ともかくこれから益々戦いは面白く、激化していくのであろう。
——–
佐藤康光九段は、この文章を書いた約5ヵ月前の2004年8月1日に結婚式を挙げたばかり。
そのような感慨もあって、「しかし既に一児の父であるというのは驚きである。私が彼の年の時は全く女性というものを知らなかった訳でこれは手合い違い」という感想が出てきたのだと思う。
——–
そういえば、佐藤康光九段は若い頃の先崎学九段などから「モテ光君」と呼ばれていたが、これは佐藤康光九段が28歳だった1997年頃からのこと。
佐藤康光九段が20歳前後の頃は、当時の記事を見ると、同世代の棋士に比べかなりストイックな志向だったことが分かる。

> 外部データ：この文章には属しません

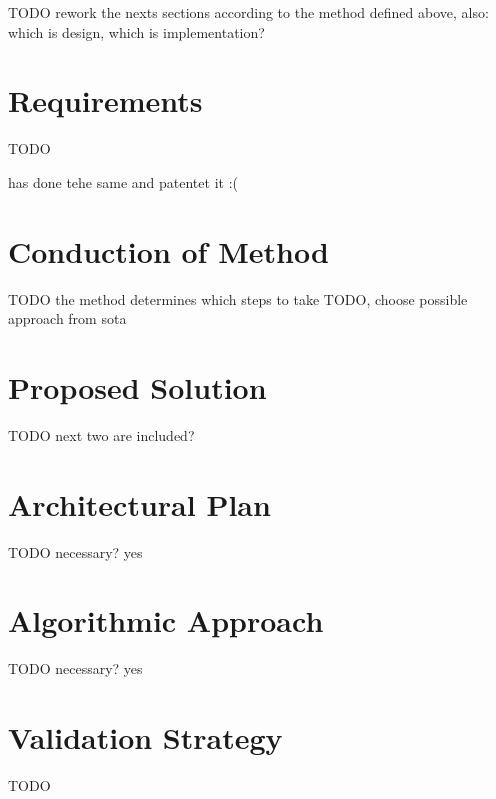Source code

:  
 TODO rework the nexts sections according to the method defined above, also: which is design, which is implementation?

\section{Requirements}
TODO

\autocite[][]{xang2016trafficlist} has done tehe same and patentet it :(

\section{Conduction of Method}
TODO the method determines which steps to take
TODO, choose possible approach from sota

\section{Proposed Solution}
TODO next two are included?

\section{Architectural Plan}
TODO necessary? yes

\section{Algorithmic Approach}
TODO necessary? yes

\section{Validation Strategy}

TODO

1989年~1990年の近代将棋の若手棋士インタビューの記事から、佐藤康光九段と同世代の棋士の回答を抜粋してみた。(タイトル、段位は当時)
Q7.好きなタレント、歌手は?
森内四段…南野陽子、Wink
村山五段…たくさんいます。
郷田四段…荻野目慶子
佐藤五段…いません。
羽生竜王…菊池桃子
Q8.本はどんなものを読みますか?
森内四段…西村京太郎、赤川次郎
村山五段…エドマクベイン、ブラックベリー
郷田四段…普通の小説
佐藤五段…あまり読みません。
羽生竜王…推理小説。エラリークイーン
Q9.こわいと思うことは?
森内四段…交通事故
村山五段…あまりない。
郷田四段…女性
佐藤五段…なまけぐせ。
羽生竜王…病気
Q10.いま一番ほしいものは?
森内四段…ガールフレンド
村山五段…あまりない。
郷田四段…恋人
佐藤五段…英会話の実力
羽生竜王…特になし
このような意味でも、佐藤康光棋聖(当時)は自分が20歳の頃のことを思い出していたのだろう。